--- Task material Enclosed Below ---

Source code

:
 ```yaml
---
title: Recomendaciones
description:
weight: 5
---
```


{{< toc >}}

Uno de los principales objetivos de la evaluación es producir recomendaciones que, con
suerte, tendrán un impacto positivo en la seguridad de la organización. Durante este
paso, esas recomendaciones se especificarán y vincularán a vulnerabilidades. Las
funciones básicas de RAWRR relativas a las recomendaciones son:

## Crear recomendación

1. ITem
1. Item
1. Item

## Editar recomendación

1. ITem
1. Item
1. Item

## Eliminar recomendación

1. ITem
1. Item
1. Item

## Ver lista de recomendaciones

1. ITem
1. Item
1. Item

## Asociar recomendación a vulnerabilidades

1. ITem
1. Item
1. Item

--- End of Enclosed Task material ---
--- Task material Enclosed Below ---

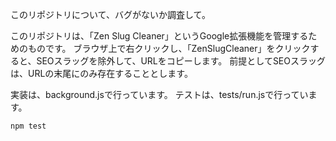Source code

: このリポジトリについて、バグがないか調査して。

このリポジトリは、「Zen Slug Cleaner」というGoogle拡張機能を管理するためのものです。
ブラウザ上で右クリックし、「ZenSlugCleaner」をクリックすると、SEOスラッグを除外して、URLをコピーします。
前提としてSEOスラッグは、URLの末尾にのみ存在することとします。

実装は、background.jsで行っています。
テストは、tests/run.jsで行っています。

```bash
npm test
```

--- End of Enclosed Task material ---

_Requirement_
State how many lines in the entries hold the word "jsで行っています", giving the number alone.

_Written answer_
2